Note 303

He or she who wants to view organismic wholeness as the exclusive and pure (constructed) effect of its components [which is the reductionistic view of organisms] -- formally one may, of course, always do this -- cannot get round from taking all the processings, actions and effects of the components to be finally ordered [i.e. ordered to a definite (biological) function, and thus ordered to a definite result, and ultimately ordered to the whole (and this is the holistic view of organisms)] and must therefore postulate a comprehensive organismic  finality. And this postulate would then have come from precisely that side [reductionism] that wants to be as far away as possible from admitting final causality, i.e. that wants everything to be explained as causally mechanically determined.

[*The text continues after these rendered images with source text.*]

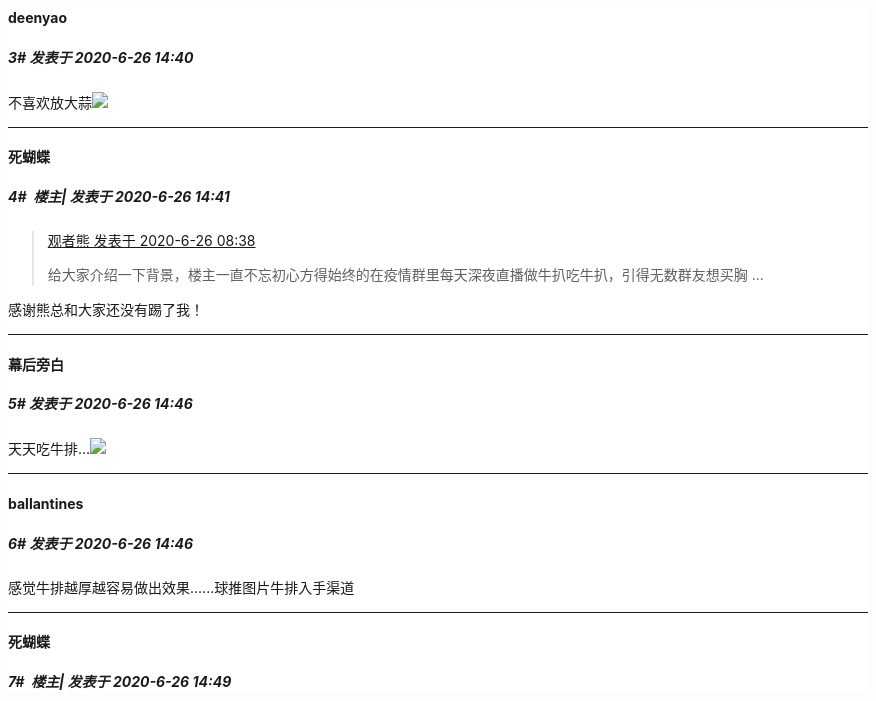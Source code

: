 ####  deenyao  
##### 3#       发表于 2020-6-26 14:40




不喜欢放大蒜<img src="https://static.saraba1st.com/image/smiley/face2017/021.png" referrerpolicy="no-referrer">







-----

####  死蝴蝶  
##### 4#         楼主| 发表于 2020-6-26 14:41



<blockquote><a href="httphttps://bbs.saraba1st.com/2b/forum.php?mod=redirect&amp;goto=findpost&amp;pid=47959584&amp;ptid=1944177" target="_blank">观者熊 发表于 2020-6-26 08:38</a>

给大家介绍一下背景，楼主一直不忘初心方得始终的在疫情群里每天深夜直播做牛扒吃牛扒，引得无数群友想买胸 ...</blockquote>
感谢熊总和大家还没有踢了我！







-----

####  幕后旁白  
##### 5#       发表于 2020-6-26 14:46




天天吃牛排…<img src="https://static.saraba1st.com/image/smiley/face2017/024.png" referrerpolicy="no-referrer">







-----

####  ballantines  
##### 6#       发表于 2020-6-26 14:46




感觉牛排越厚越容易做出效果......球推图片牛排入手渠道







-----

####  死蝴蝶  
##### 7#         楼主| 发表于 2020-6-26 14:49
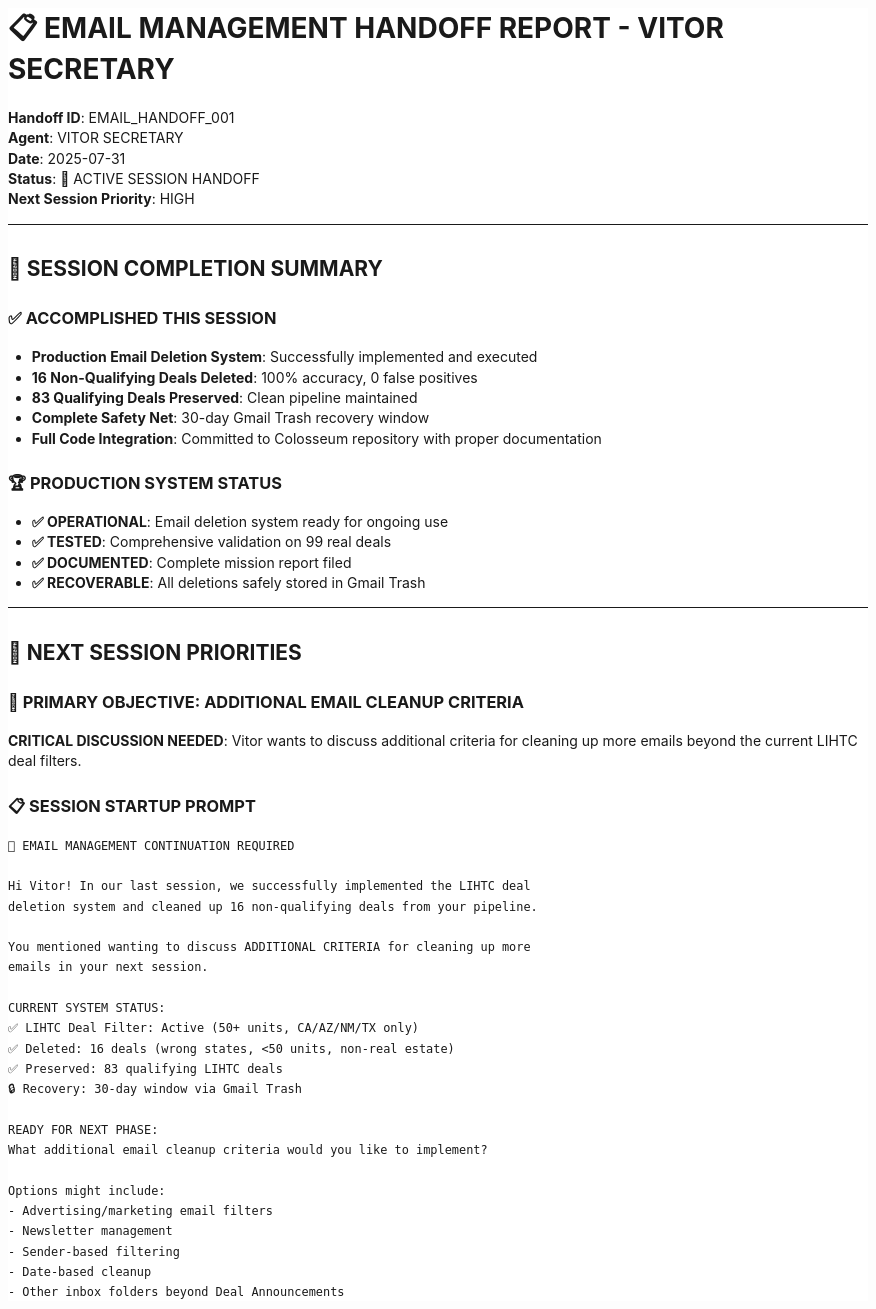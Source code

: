 # 📋 EMAIL MANAGEMENT HANDOFF REPORT - VITOR SECRETARY

**Handoff ID**: EMAIL_HANDOFF_001  
**Agent**: VITOR SECRETARY  
**Date**: 2025-07-31  
**Status**: 🔄 ACTIVE SESSION HANDOFF  
**Next Session Priority**: HIGH  

---

## 🎯 SESSION COMPLETION SUMMARY

### ✅ **ACCOMPLISHED THIS SESSION**
- **Production Email Deletion System**: Successfully implemented and executed
- **16 Non-Qualifying Deals Deleted**: 100% accuracy, 0 false positives
- **83 Qualifying Deals Preserved**: Clean pipeline maintained
- **Complete Safety Net**: 30-day Gmail Trash recovery window
- **Full Code Integration**: Committed to Colosseum repository with proper documentation

### 🏆 **PRODUCTION SYSTEM STATUS**
- **✅ OPERATIONAL**: Email deletion system ready for ongoing use
- **✅ TESTED**: Comprehensive validation on 99 real deals
- **✅ DOCUMENTED**: Complete mission report filed
- **✅ RECOVERABLE**: All deletions safely stored in Gmail Trash

---

## 🚀 NEXT SESSION PRIORITIES

### 🎯 **PRIMARY OBJECTIVE: ADDITIONAL EMAIL CLEANUP CRITERIA**

**CRITICAL DISCUSSION NEEDED**: Vitor wants to discuss additional criteria for cleaning up more emails beyond the current LIHTC deal filters.

### 📋 **SESSION STARTUP PROMPT**
```
🔔 EMAIL MANAGEMENT CONTINUATION REQUIRED

Hi Vitor! In our last session, we successfully implemented the LIHTC deal 
deletion system and cleaned up 16 non-qualifying deals from your pipeline.

You mentioned wanting to discuss ADDITIONAL CRITERIA for cleaning up more 
emails in your next session. 

CURRENT SYSTEM STATUS:
✅ LIHTC Deal Filter: Active (50+ units, CA/AZ/NM/TX only)
✅ Deleted: 16 deals (wrong states, <50 units, non-real estate)
✅ Preserved: 83 qualifying LIHTC deals
🔒 Recovery: 30-day window via Gmail Trash

READY FOR NEXT PHASE:
What additional email cleanup criteria would you like to implement?

Options might include:
- Advertising/marketing email filters
- Newsletter management
- Sender-based filtering
- Date-based cleanup
- Other inbox folders beyond Deal Announcements

```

He or she, on the other hand, who acknowledges the organismic wholeness to be an unimolecular central phenomenon [I presume in the sense of primary phenomenon, in contrast to secondary phenomenon], holds in his hands the one and only true cause involved in all organismic processes. Unimol takes the original entelechial wholeness-concept [a concept referring to an immaterial guiding principle] into the range of the familiar mechanical. In this way also causality and finality are neither opposites nor range-dependent views, but only the result of the original view of the organismic. [This last sentence may also refer, not to the (original)  v i e w  of the organismic, but to the original  c o n d i t i o n  of the organismic (at the time of the origin of life).].